### EXERCISE GOAL
Write the data out again, character for character, with no images.

Start of Block

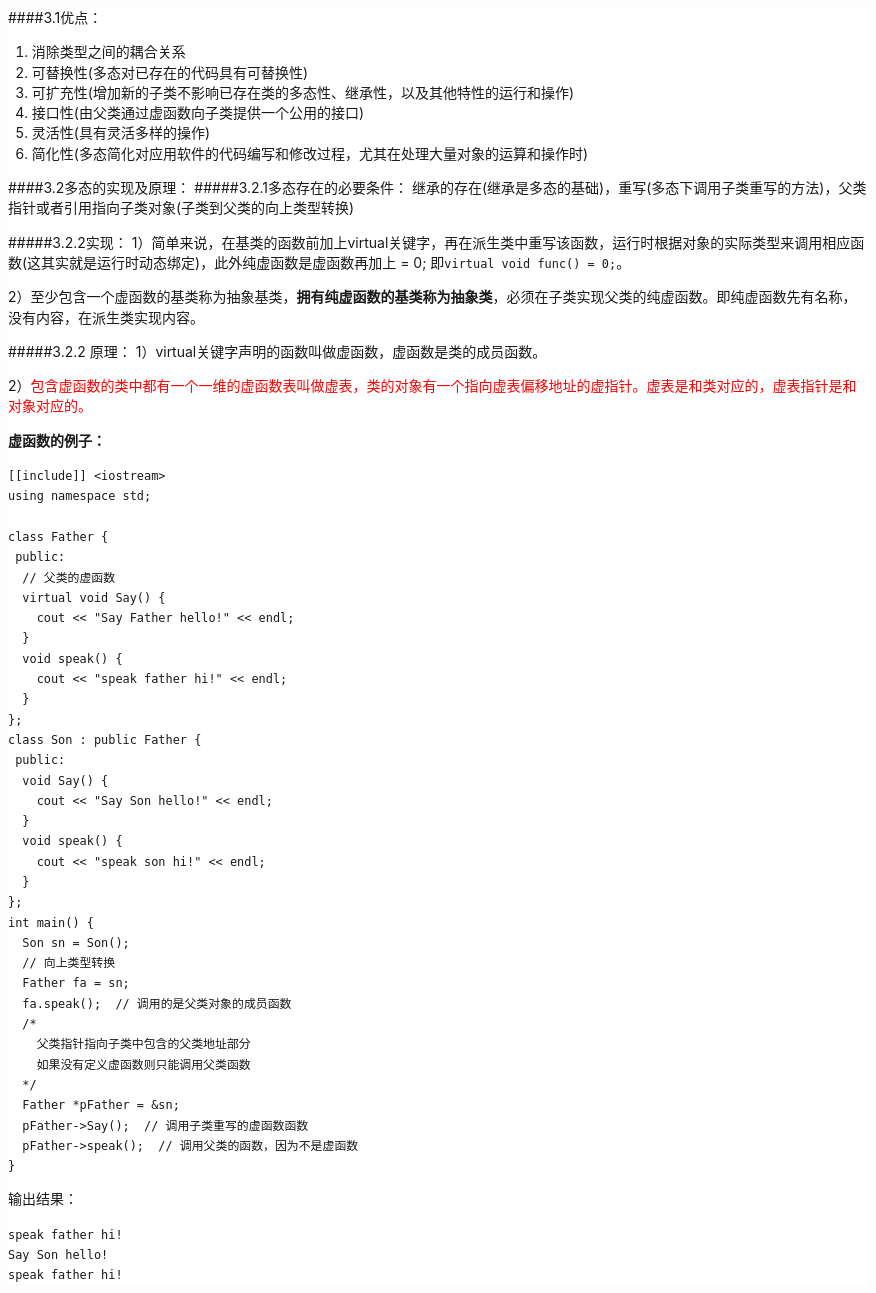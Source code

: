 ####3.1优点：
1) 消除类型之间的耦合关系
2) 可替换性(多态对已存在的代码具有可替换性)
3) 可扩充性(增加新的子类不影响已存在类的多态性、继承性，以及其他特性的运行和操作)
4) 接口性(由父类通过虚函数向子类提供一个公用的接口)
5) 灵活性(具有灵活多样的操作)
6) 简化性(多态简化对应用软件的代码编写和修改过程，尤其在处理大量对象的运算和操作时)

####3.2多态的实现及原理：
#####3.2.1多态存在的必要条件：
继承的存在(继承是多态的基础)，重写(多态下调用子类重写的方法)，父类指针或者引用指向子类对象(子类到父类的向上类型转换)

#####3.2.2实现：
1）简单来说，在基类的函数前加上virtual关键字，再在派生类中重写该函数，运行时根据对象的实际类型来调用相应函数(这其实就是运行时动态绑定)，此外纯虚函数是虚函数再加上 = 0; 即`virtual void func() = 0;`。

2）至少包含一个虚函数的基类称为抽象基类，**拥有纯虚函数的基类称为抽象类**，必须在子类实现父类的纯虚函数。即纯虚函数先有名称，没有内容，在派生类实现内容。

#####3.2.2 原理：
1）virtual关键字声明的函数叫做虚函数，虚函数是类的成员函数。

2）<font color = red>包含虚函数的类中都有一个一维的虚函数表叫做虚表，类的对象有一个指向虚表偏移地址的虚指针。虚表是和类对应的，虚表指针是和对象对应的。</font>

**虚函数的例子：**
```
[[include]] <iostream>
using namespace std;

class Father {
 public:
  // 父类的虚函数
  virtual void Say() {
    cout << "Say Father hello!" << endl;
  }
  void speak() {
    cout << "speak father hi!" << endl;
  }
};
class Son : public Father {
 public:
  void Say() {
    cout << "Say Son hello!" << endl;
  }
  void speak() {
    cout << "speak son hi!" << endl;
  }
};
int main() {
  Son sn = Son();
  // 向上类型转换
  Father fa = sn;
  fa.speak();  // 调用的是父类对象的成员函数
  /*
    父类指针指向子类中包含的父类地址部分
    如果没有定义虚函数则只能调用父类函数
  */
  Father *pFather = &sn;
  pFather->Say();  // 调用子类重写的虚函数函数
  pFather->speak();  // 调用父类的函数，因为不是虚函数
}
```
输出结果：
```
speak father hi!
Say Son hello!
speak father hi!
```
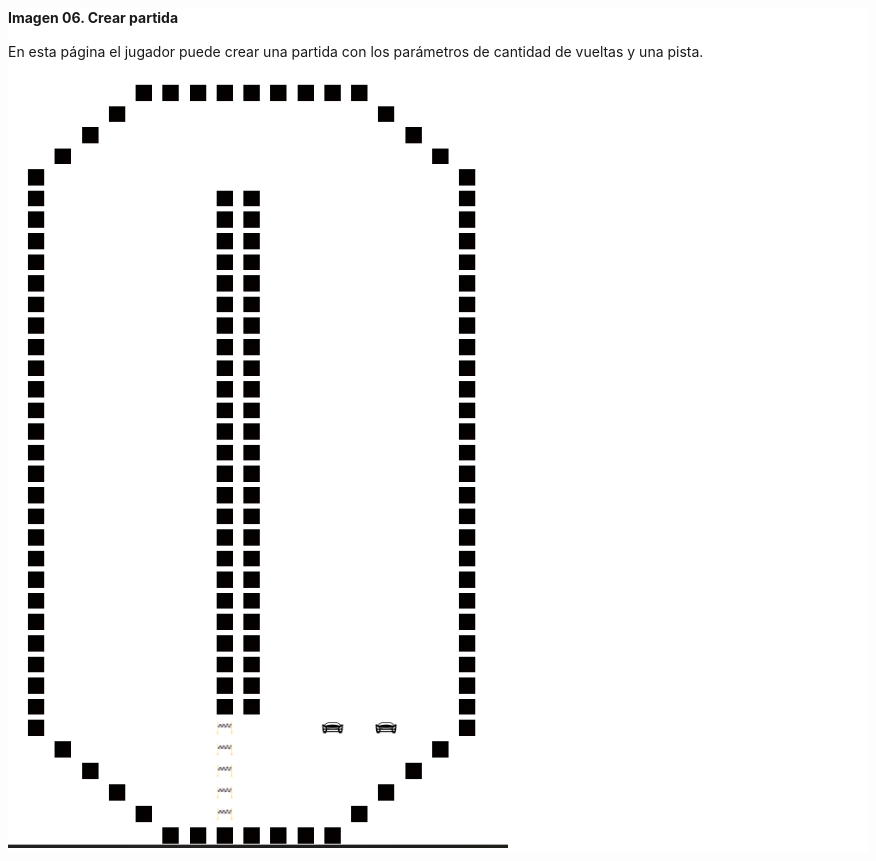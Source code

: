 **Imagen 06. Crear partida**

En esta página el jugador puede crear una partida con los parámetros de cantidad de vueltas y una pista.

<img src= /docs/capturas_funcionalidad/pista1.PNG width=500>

End of Block

### ANSWER TO THIS EXERCISE
Source code

: ####3.1优点：
1) 消除类型之间的耦合关系
2) 可替换性(多态对已存在的代码具有可替换性)
3) 可扩充性(增加新的子类不影响已存在类的多态性、继承性，以及其他特性的运行和操作)
4) 接口性(由父类通过虚函数向子类提供一个公用的接口)
5) 灵活性(具有灵活多样的操作)
6) 简化性(多态简化对应用软件的代码编写和修改过程，尤其在处理大量对象的运算和操作时)

####3.2多态的实现及原理：
#####3.2.1多态存在的必要条件：
继承的存在(继承是多态的基础)，重写(多态下调用子类重写的方法)，父类指针或者引用指向子类对象(子类到父类的向上类型转换)

#####3.2.2实现：
1）简单来说，在基类的函数前加上virtual关键字，再在派生类中重写该函数，运行时根据对象的实际类型来调用相应函数(这其实就是运行时动态绑定)，此外纯虚函数是虚函数再加上 = 0; 即`virtual void func() = 0;`。

2）至少包含一个虚函数的基类称为抽象基类，**拥有纯虚函数的基类称为抽象类**，必须在子类实现父类的纯虚函数。即纯虚函数先有名称，没有内容，在派生类实现内容。

#####3.2.2 原理：
1）virtual关键字声明的函数叫做虚函数，虚函数是类的成员函数。

2）<font color = red>包含虚函数的类中都有一个一维的虚函数表叫做虚表，类的对象有一个指向虚表偏移地址的虚指针。虚表是和类对应的，虚表指针是和对象对应的。</font>

**虚函数的例子：**
```
[[include]] <iostream>
using namespace std;

class Father {
 public:
  // 父类的虚函数
  virtual void Say() {
    cout << "Say Father hello!" << endl;
  }
  void speak() {
    cout << "speak father hi!" << endl;
  }
};
class Son : public Father {
 public:
  void Say() {
    cout << "Say Son hello!" << endl;
  }
  void speak() {
    cout << "speak son hi!" << endl;
  }
};
int main() {
  Son sn = Son();
  // 向上类型转换
  Father fa = sn;
  fa.speak();  // 调用的是父类对象的成员函数
  /*
    父类指针指向子类中包含的父类地址部分
    如果没有定义虚函数则只能调用父类函数
  */
  Father *pFather = &sn;
  pFather->Say();  // 调用子类重写的虚函数函数
  pFather->speak();  // 调用父类的函数，因为不是虚函数
}
```
输出结果：
```
speak father hi!
Say Son hello!
speak father hi!
```
Source code

: **Imagen 06. Crear partida**

En esta página el jugador puede crear una partida con los parámetros de cantidad de vueltas y una pista.

<img src= /docs/capturas_funcionalidad/pista1.PNG width=500>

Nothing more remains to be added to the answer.